Problem description: Using the entries below, write out the line with "如果中国本土猪灭绝，完全依赖", the line with "发表于 2020-9-9 21:10", and every line in between, exactly as each is written.

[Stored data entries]

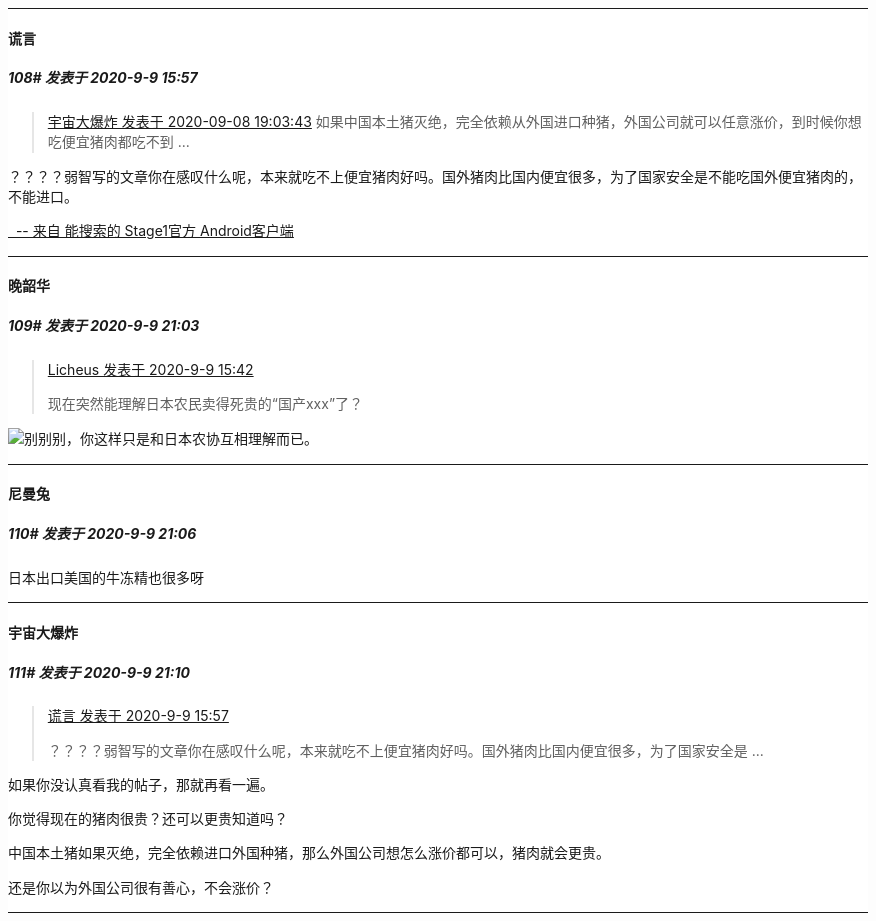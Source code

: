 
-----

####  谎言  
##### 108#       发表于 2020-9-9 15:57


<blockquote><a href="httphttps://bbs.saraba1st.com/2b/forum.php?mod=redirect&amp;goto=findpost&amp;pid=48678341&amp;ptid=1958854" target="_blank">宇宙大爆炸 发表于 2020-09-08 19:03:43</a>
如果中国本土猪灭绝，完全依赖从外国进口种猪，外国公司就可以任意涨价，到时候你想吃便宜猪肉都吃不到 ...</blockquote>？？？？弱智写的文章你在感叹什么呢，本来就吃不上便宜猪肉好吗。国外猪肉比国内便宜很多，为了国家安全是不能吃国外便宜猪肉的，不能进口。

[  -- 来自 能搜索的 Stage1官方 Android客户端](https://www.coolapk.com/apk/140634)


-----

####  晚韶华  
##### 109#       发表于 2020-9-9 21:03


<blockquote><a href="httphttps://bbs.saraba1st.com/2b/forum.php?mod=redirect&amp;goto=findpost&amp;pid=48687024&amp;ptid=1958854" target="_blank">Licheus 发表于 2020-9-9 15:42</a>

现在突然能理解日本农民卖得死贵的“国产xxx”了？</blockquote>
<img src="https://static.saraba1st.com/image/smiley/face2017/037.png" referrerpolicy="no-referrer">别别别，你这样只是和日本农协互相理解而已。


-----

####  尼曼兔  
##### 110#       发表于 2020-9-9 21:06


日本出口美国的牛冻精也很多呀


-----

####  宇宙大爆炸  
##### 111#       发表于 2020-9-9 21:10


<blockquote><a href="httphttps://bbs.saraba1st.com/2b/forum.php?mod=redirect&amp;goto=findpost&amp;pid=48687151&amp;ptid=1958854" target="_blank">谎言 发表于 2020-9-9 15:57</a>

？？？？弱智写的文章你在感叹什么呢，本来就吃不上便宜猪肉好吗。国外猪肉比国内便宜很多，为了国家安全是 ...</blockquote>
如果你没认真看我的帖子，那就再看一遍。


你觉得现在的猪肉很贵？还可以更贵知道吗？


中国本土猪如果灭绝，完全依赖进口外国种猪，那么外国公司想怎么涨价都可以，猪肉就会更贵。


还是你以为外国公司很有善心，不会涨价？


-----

Solved problem:
如果中国本土猪灭绝，完全依赖从外国进口种猪，外国公司就可以任意涨价，到时候你想吃便宜猪肉都吃不到 ...</blockquote>？？？？弱智写的文章你在感叹什么呢，本来就吃不上便宜猪肉好吗。国外猪肉比国内便宜很多，为了国家安全是不能吃国外便宜猪肉的，不能进口。

[  -- 来自 能搜索的 Stage1官方 Android客户端](https://www.coolapk.com/apk/140634)


-----

####  晚韶华  
##### 109#       发表于 2020-9-9 21:03


<blockquote><a href="httphttps://bbs.saraba1st.com/2b/forum.php?mod=redirect&amp;goto=findpost&amp;pid=48687024&amp;ptid=1958854" target="_blank">Licheus 发表于 2020-9-9 15:42</a>

现在突然能理解日本农民卖得死贵的“国产xxx”了？</blockquote>
<img src="https://static.saraba1st.com/image/smiley/face2017/037.png" referrerpolicy="no-referrer">别别别，你这样只是和日本农协互相理解而已。


-----

####  尼曼兔  
##### 110#       发表于 2020-9-9 21:06


日本出口美国的牛冻精也很多呀


-----

####  宇宙大爆炸  
##### 111#       发表于 2020-9-9 21:10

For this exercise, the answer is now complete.